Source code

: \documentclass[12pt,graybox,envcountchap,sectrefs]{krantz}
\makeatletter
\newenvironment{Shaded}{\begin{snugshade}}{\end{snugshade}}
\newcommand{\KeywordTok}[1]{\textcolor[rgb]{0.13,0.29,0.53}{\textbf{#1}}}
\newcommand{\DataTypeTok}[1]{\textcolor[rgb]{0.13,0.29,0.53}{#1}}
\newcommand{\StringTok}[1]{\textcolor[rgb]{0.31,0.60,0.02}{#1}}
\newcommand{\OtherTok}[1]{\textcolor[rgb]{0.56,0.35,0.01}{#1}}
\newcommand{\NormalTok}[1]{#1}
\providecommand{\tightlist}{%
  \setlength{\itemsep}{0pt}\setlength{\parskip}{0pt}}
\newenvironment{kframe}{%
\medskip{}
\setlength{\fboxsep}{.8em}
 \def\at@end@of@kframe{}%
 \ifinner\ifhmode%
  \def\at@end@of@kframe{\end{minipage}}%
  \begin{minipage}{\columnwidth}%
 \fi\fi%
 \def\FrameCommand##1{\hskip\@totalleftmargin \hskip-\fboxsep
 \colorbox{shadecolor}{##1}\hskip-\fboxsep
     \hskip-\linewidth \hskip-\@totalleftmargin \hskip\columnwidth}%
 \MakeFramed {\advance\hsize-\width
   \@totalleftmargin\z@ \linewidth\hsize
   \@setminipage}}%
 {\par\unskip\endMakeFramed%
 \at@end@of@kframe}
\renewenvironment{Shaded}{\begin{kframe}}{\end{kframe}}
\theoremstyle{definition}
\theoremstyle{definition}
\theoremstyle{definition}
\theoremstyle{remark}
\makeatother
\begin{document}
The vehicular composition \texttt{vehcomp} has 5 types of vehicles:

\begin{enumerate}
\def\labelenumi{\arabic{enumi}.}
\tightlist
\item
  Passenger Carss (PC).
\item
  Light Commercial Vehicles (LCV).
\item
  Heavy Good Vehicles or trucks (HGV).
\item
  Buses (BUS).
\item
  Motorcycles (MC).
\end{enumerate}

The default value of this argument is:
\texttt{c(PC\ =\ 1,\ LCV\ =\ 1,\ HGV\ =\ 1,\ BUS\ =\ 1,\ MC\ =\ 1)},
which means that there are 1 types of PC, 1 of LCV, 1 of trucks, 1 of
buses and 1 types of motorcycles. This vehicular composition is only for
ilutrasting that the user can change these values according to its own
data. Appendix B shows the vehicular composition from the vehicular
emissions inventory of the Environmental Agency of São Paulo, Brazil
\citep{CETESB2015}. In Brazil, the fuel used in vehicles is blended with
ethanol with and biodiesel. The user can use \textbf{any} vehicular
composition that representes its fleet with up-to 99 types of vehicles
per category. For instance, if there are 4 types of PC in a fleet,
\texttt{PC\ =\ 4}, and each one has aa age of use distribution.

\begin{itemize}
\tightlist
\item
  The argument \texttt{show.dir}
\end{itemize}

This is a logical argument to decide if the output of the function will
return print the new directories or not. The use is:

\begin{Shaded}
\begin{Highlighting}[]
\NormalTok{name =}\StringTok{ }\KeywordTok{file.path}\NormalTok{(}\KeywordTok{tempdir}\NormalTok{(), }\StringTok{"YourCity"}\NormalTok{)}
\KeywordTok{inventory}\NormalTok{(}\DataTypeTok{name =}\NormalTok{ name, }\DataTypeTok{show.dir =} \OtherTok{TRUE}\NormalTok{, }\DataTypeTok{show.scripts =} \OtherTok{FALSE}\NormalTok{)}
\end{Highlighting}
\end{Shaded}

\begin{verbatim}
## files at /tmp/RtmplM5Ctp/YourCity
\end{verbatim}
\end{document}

= = = =

● **AIM OF THE TASK**: Restate the listing in full, word for word.

● **ANSWER TO THIS PROBLEM**:
Source code

: \documentclass[12pt,graybox,envcountchap,sectrefs]{krantz}
\makeatletter
\newenvironment{Shaded}{\begin{snugshade}}{\end{snugshade}}
\newcommand{\KeywordTok}[1]{\textcolor[rgb]{0.13,0.29,0.53}{\textbf{#1}}}
\newcommand{\DataTypeTok}[1]{\textcolor[rgb]{0.13,0.29,0.53}{#1}}
\newcommand{\StringTok}[1]{\textcolor[rgb]{0.31,0.60,0.02}{#1}}
\newcommand{\OtherTok}[1]{\textcolor[rgb]{0.56,0.35,0.01}{#1}}
\newcommand{\NormalTok}[1]{#1}
\providecommand{\tightlist}{%
  \setlength{\itemsep}{0pt}\setlength{\parskip}{0pt}}
\newenvironment{kframe}{%
\medskip{}
\setlength{\fboxsep}{.8em}
 \def\at@end@of@kframe{}%
 \ifinner\ifhmode%
  \def\at@end@of@kframe{\end{minipage}}%
  \begin{minipage}{\columnwidth}%
 \fi\fi%
 \def\FrameCommand##1{\hskip\@totalleftmargin \hskip-\fboxsep
 \colorbox{shadecolor}{##1}\hskip-\fboxsep
     \hskip-\linewidth \hskip-\@totalleftmargin \hskip\columnwidth}%
 \MakeFramed {\advance\hsize-\width
   \@totalleftmargin\z@ \linewidth\hsize
   \@setminipage}}%
 {\par\unskip\endMakeFramed%
 \at@end@of@kframe}
\renewenvironment{Shaded}{\begin{kframe}}{\end{kframe}}
\theoremstyle{definition}
\theoremstyle{definition}
\theoremstyle{definition}
\theoremstyle{remark}
\makeatother
\begin{document}
The vehicular composition \texttt{vehcomp} has 5 types of vehicles:

\begin{enumerate}
\def\labelenumi{\arabic{enumi}.}
\tightlist
\item
  Passenger Carss (PC).
\item
  Light Commercial Vehicles (LCV).
\item
  Heavy Good Vehicles or trucks (HGV).
\item
  Buses (BUS).
\item
  Motorcycles (MC).
\end{enumerate}

The default value of this argument is:
\texttt{c(PC\ =\ 1,\ LCV\ =\ 1,\ HGV\ =\ 1,\ BUS\ =\ 1,\ MC\ =\ 1)},
which means that there are 1 types of PC, 1 of LCV, 1 of trucks, 1 of
buses and 1 types of motorcycles. This vehicular composition is only for
ilutrasting that the user can change these values according to its own
data. Appendix B shows the vehicular composition from the vehicular
emissions inventory of the Environmental Agency of São Paulo, Brazil
\citep{CETESB2015}. In Brazil, the fuel used in vehicles is blended with
ethanol with and biodiesel. The user can use \textbf{any} vehicular
composition that representes its fleet with up-to 99 types of vehicles
per category. For instance, if there are 4 types of PC in a fleet,
\texttt{PC\ =\ 4}, and each one has aa age of use distribution.

\begin{itemize}
\tightlist
\item
  The argument \texttt{show.dir}
\end{itemize}

This is a logical argument to decide if the output of the function will
return print the new directories or not. The use is:

\begin{Shaded}
\begin{Highlighting}[]
\NormalTok{name =}\StringTok{ }\KeywordTok{file.path}\NormalTok{(}\KeywordTok{tempdir}\NormalTok{(), }\StringTok{"YourCity"}\NormalTok{)}
\KeywordTok{inventory}\NormalTok{(}\DataTypeTok{name =}\NormalTok{ name, }\DataTypeTok{show.dir =} \OtherTok{TRUE}\NormalTok{, }\DataTypeTok{show.scripts =} \OtherTok{FALSE}\NormalTok{)}
\end{Highlighting}
\end{Shaded}

\begin{verbatim}
## files at /tmp/RtmplM5Ctp/YourCity
\end{verbatim}
\end{document}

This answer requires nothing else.